Exercise = Whenever a line of the listing contains the string "node", return that line.

Data provided =
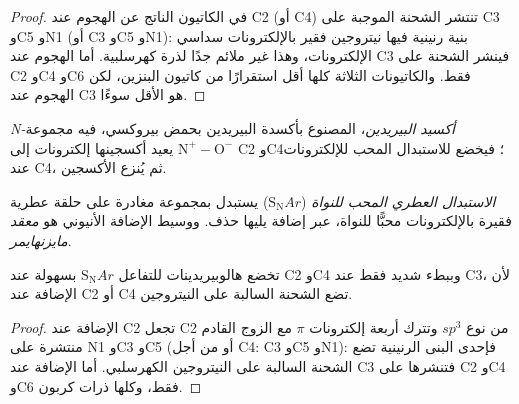 \begin{proof}
في الكاتيون الناتج عن الهجوم عند C2 (أو C4) تنتشر الشحنة الموجبة على C3 وC5
وN1 (أو C3 وC5 وN1): بنية رنينية فيها نيتروجين فقير بالإلكترونات
سداسي الإلكترونات، وهذا غير ملائم جدًا لذرة كهرسلبية. أما الهجوم
عند C3 فينشر الشحنة على C2 وC4 وC6 فقط. والكاتيونات الثلاثة كلها أقل استقرارًا
من كاتيون البنزين، لكن الهجوم عند C3 هو الأقل سوءًا.
\end{proof}

\begin{definition}\label{def:b3:heterocycles:n-oxide}
\emph{N-أكسيد البيريدين}، المصنوع بأكسدة البيريدين
بحمض بيروكسي، فيه مجموعة $\mathrm{N^+{-}O^-}$ يعيد أكسجينها إلكترونات إلى C2
وC4؛ فيخضع للاستبدال المحب للإلكترونات عند C4، ثم يُنزع
الأكسجين.
\end{definition}

\begin{definition}\label{def:b3:heterocycles:snar}
\emph{الاستبدال العطري المحب للنواة}
($\mathrm S_\mathrm NAr$) يستبدل بمجموعة مغادرة على حلقة عطرية فقيرة بالإلكترونات
محبًّا للنواة، عبر إضافة يليها حذف. ووسيط الإضافة
الأنيوني هو \emph{معقد مايزنهايمر}.
\end{definition}

\begin{proposition}\label{prop:b3:heterocycles:snar-positions}
تخضع هالوبيريدينات للتفاعل $\mathrm S_\mathrm NAr$ بسهولة عند C2 وC4 وببطء شديد فقط عند C3،
لأن الإضافة عند C2 أو C4 تضع الشحنة السالبة على النيتروجين.
\end{proposition}

\begin{proof}
الإضافة عند C2 تجعل C2 من نوع $sp^3$ وتترك أربعة إلكترونات $\pi$ مع الزوج القادم
منتشرة على N1 وC3 وC5 (أو من أجل C4: C3 وC5 وN1): فإحدى البنى الرنينية تضع
الشحنة السالبة على النيتروجين الكهرسلبي. أما الإضافة عند C3 فتنشرها على
C2 وC4 وC6 فقط، وكلها ذرات كربون.
\end{proof}

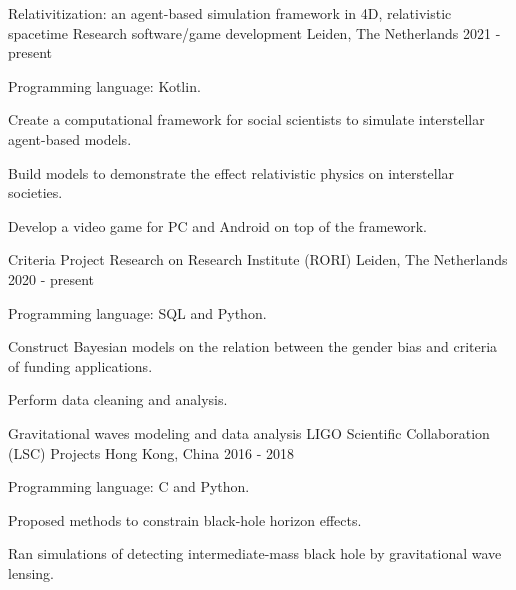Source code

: 

\begin{cventries}

  \cventry
    {Relativitization: an agent-based simulation framework in 4D, relativistic spacetime} %
    {Research software/game development} %
    {Leiden, The Netherlands} %
    {2021 - present} %
    {
      \begin{cvitems} %
        \item {Programming language: Kotlin.}
        \item {Create a computational framework for social scientists to simulate interstellar agent-based models.}
        \item {Build models to demonstrate the effect relativistic physics on interstellar societies.}
        \item {Develop a video game for PC and Android on top of the framework.}
      \end{cvitems}
    }

  \cventry
    {Criteria Project} %
    {Research on Research Institute (RORI)} %
    {Leiden, The Netherlands} %
    {2020 - present} %
    {
      \begin{cvitems} %
        \item {Programming language: SQL and Python.}
        \item {Construct Bayesian models on the relation between the gender bias and criteria of funding applications.}
        \item {Perform data cleaning and analysis.}
      \end{cvitems}
    }

  \cventry
    {Gravitational waves modeling and data analysis} %
    {LIGO Scientific Collaboration (LSC) Projects} %
    {Hong Kong, China} %
    {2016 - 2018} %
    {
      \begin{cvitems} %
        \item {Programming language: C and Python.}
        \item {Proposed methods to constrain black-hole horizon effects.}
        \item {Ran simulations of detecting intermediate-mass black hole by gravitational wave lensing.}
      \end{cvitems}
    }


\end{cventries}

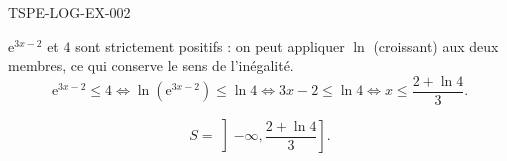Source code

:\begin{corrige}{TSPE-LOG-EX-002}

$\mathrm{e}^{3x-2}$ et $4$ sont strictement positifs : on peut appliquer $\ln$ (croissant) aux deux membres, ce qui conserve le sens de l'inégalité.
\[
  \mathrm{e}^{3x-2} \leq 4 \iff \ln\!\left(\mathrm{e}^{3x-2}\right) \leq \ln 4 \iff 3x - 2 \leq \ln 4 \iff x \leq \frac{2+\ln 4}{3}.
\]

\[
  \boxed{S = \left]-\infty, \dfrac{2+\ln 4}{3}\right]}.
\]

\end{corrige}
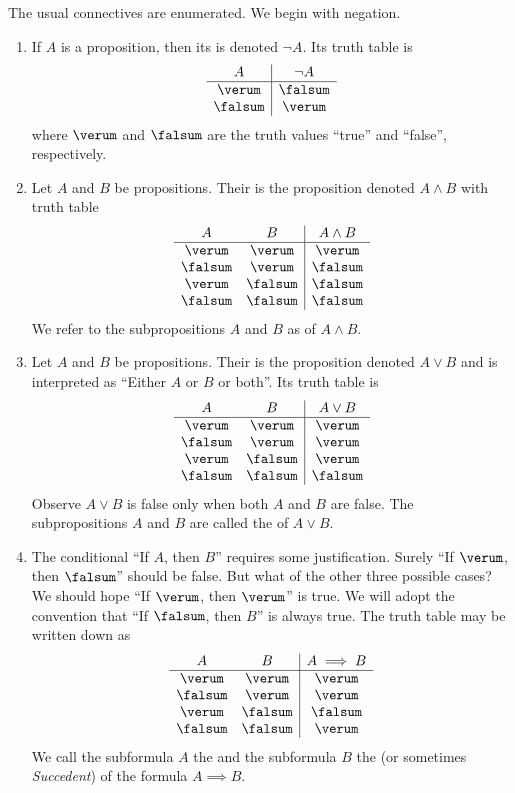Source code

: \begin{node}[Connectives]\label{prop-0001}%
  The usual connectives are enumerated. We begin with negation.
\begin{enumerate}
\item If $A$ is
a proposition, then its  is denoted $\neg A$. Its truth table is
\[\begin{array}{c|c}
A & \neg A\\ \hline
\verum & \falsum\\
\falsum & \verum\\
\end{array}\]
where $\verum$ and $\falsum$ are the truth values ``true'' and
``false'', respectively.
\item Let $A$ and $B$ be propositions. Their  is the
  proposition denoted $A\land B$ with truth table
\[\begin{array}{cc|c}
A & B & A\land B\\\hline
\verum  & \verum  & \verum\\
\falsum & \verum  & \falsum\\
\verum  & \falsum & \falsum\\
\falsum & \falsum & \falsum\\
\end{array}\]
We refer to the subpropositions $A$ and $B$ as  of
$A\land B$.
\item Let $A$ and $B$ be propositions. Their  is the
  proposition denoted $A\lor B$ and is interpreted as ``Either $A$ or
  $B$ or both''. Its truth table is
\[\begin{array}{cc|c}
A & B & A\lor B\\\hline
\verum  & \verum  & \verum\\
\falsum & \verum  & \verum\\
\verum  & \falsum & \verum\\
\falsum & \falsum & \falsum\\
\end{array}\]
Observe $A\lor B$ is false only when both $A$ and $B$ are false.
The subpropositions $A$ and $B$ are called the  of
$A\lor B$.
\item The conditional ``If $A$, then $B$'' requires some
  justification. Surely ``If $\verum$, then $\falsum$'' should be
  false. But what of the other three possible cases? We should hope ``If
  $\verum$, then $\verum$'' is true. We will adopt the convention that
  ``If $\falsum$, then $B$'' is always true. The truth table may be
  written down as
\[\begin{array}{cc|c}
A & B & A\implies B\\\hline
\verum  & \verum  & \verum\\
\falsum & \verum  & \verum\\
\verum  & \falsum & \falsum\\
\falsum & \falsum & \verum\\
\end{array}\]
We call the subformula $A$ the  and the subformula
$B$ the  (or sometimes \textit{Succedent}) of the
formula $A\implies B$.


\end{enumerate}
\end{node}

Expected output =
: \begin{node}[Connectives]\label{prop-0001}%
\end{node}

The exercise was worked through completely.